Dataset excerpts:
|---|

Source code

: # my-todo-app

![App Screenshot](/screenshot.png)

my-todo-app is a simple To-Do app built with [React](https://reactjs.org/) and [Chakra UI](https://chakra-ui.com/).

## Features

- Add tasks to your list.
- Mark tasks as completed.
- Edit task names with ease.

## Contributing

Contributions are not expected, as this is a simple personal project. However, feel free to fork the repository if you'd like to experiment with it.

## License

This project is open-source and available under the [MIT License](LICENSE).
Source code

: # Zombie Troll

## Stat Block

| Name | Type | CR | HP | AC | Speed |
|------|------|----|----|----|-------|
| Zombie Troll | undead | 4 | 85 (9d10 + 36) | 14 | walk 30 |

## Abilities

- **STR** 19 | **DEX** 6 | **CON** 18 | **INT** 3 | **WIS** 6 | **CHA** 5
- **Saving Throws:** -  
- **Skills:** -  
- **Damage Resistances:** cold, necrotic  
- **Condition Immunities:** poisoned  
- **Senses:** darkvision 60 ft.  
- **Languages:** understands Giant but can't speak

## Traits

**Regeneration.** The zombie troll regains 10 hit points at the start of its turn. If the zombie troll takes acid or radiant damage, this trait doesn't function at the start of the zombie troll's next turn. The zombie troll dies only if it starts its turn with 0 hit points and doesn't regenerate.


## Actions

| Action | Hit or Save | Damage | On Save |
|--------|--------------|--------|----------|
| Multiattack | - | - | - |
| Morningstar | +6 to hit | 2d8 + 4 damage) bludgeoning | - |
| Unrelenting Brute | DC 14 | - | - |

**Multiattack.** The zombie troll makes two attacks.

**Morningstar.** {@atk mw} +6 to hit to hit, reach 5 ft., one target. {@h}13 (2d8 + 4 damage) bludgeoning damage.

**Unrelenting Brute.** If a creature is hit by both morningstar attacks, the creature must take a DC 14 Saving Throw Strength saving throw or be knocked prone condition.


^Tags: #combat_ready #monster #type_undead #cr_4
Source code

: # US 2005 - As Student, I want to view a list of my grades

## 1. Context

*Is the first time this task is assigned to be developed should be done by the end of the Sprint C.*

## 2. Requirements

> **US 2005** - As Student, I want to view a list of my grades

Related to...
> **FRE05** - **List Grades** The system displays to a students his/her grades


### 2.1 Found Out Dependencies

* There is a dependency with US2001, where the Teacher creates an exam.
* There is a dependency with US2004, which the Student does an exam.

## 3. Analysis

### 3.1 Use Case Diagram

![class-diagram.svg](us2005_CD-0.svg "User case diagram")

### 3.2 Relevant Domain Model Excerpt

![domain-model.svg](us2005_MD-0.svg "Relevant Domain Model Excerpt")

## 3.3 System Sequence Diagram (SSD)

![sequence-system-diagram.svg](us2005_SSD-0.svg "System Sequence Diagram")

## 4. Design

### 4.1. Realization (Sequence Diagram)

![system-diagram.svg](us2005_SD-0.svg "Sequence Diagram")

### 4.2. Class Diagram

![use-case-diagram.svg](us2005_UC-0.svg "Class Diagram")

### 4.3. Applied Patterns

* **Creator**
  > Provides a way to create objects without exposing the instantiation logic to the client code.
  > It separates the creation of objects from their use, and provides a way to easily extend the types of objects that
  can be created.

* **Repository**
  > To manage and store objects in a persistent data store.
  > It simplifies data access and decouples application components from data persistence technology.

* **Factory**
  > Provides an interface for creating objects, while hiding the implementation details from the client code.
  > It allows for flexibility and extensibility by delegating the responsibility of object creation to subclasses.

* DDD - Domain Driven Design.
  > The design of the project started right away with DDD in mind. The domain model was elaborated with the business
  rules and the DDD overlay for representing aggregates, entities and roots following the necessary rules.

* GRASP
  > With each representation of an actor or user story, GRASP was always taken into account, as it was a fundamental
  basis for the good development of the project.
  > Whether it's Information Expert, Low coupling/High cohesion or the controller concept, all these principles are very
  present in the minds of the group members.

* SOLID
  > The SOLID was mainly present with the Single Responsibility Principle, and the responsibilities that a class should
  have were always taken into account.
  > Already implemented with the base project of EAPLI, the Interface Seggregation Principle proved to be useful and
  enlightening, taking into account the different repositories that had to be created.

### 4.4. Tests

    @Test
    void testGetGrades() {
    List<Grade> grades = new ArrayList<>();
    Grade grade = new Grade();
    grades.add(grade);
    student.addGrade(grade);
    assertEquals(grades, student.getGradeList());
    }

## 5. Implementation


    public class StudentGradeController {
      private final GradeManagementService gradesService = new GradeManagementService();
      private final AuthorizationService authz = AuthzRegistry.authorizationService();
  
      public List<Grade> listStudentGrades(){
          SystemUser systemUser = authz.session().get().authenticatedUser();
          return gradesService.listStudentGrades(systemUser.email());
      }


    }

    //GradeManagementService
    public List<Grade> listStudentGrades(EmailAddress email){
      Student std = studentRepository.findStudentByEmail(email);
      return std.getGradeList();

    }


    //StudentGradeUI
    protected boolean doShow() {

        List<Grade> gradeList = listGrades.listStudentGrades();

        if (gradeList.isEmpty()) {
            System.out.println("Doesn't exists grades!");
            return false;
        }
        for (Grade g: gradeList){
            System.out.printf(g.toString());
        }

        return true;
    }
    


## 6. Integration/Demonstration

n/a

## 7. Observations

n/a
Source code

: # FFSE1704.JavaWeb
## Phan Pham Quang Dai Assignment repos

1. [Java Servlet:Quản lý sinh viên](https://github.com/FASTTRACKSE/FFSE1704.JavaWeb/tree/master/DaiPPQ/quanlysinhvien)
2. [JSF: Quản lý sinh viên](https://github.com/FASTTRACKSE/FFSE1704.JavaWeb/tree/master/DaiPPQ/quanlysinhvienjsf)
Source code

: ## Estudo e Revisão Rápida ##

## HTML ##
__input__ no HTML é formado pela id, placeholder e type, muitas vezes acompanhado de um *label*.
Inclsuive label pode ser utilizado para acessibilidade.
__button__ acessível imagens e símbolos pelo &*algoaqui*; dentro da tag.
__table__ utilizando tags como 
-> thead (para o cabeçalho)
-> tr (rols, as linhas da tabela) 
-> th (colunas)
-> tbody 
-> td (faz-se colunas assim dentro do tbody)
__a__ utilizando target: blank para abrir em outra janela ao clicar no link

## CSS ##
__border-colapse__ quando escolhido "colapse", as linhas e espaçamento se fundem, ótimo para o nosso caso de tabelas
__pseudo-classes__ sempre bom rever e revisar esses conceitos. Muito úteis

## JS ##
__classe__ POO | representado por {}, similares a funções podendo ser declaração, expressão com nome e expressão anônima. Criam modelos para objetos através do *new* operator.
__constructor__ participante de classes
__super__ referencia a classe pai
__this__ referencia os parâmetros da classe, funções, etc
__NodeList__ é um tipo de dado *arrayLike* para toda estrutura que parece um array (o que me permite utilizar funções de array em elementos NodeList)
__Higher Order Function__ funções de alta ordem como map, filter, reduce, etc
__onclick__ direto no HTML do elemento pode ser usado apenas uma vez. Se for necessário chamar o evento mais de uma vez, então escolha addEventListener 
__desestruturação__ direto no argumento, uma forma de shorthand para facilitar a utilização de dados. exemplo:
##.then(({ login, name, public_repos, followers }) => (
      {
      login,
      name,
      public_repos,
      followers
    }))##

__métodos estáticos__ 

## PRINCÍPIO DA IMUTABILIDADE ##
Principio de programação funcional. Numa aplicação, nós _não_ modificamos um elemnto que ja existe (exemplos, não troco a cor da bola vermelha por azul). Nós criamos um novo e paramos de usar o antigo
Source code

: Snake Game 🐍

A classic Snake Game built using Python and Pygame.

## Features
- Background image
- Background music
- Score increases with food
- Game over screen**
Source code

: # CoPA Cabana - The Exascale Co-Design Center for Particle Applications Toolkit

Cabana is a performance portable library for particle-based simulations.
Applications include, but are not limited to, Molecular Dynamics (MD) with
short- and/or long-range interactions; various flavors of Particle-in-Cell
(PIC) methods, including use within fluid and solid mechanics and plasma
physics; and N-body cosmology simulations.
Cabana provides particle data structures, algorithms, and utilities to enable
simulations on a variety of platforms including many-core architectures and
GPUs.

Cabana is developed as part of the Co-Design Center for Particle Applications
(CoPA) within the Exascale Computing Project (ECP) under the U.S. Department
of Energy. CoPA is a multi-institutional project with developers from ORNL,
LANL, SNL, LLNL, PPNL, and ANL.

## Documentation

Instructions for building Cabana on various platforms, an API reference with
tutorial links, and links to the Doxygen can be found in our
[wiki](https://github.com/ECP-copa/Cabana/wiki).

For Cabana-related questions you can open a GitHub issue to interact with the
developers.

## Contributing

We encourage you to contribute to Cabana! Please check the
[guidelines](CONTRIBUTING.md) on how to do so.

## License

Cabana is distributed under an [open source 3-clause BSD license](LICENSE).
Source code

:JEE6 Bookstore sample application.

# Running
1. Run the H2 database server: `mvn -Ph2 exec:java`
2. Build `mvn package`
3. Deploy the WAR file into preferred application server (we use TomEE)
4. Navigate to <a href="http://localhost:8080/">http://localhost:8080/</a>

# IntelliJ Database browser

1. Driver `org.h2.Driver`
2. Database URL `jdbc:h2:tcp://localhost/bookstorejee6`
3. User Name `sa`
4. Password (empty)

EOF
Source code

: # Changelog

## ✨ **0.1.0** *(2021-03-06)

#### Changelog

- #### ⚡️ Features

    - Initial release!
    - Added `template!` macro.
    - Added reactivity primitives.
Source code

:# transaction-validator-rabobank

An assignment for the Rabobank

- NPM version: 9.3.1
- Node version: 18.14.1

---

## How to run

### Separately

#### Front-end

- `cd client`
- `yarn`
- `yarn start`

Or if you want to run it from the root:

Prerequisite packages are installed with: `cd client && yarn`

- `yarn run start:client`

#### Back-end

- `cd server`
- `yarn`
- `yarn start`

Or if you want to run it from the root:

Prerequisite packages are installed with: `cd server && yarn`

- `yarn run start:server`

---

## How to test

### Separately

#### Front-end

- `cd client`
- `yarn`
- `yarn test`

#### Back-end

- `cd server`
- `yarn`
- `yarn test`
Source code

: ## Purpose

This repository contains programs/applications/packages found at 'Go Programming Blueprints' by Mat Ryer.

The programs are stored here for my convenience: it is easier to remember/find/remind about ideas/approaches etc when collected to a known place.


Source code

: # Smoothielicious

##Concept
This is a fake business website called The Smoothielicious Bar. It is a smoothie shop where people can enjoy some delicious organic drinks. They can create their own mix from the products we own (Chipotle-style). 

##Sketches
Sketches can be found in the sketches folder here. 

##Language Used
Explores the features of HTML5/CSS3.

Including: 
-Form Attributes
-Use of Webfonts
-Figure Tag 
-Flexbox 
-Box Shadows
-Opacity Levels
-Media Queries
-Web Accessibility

|---|

* [Exercise prompt]
The required reply is the count of lines in the entries above where the string "direto" appears, and nothing more.

* [Finished task]
2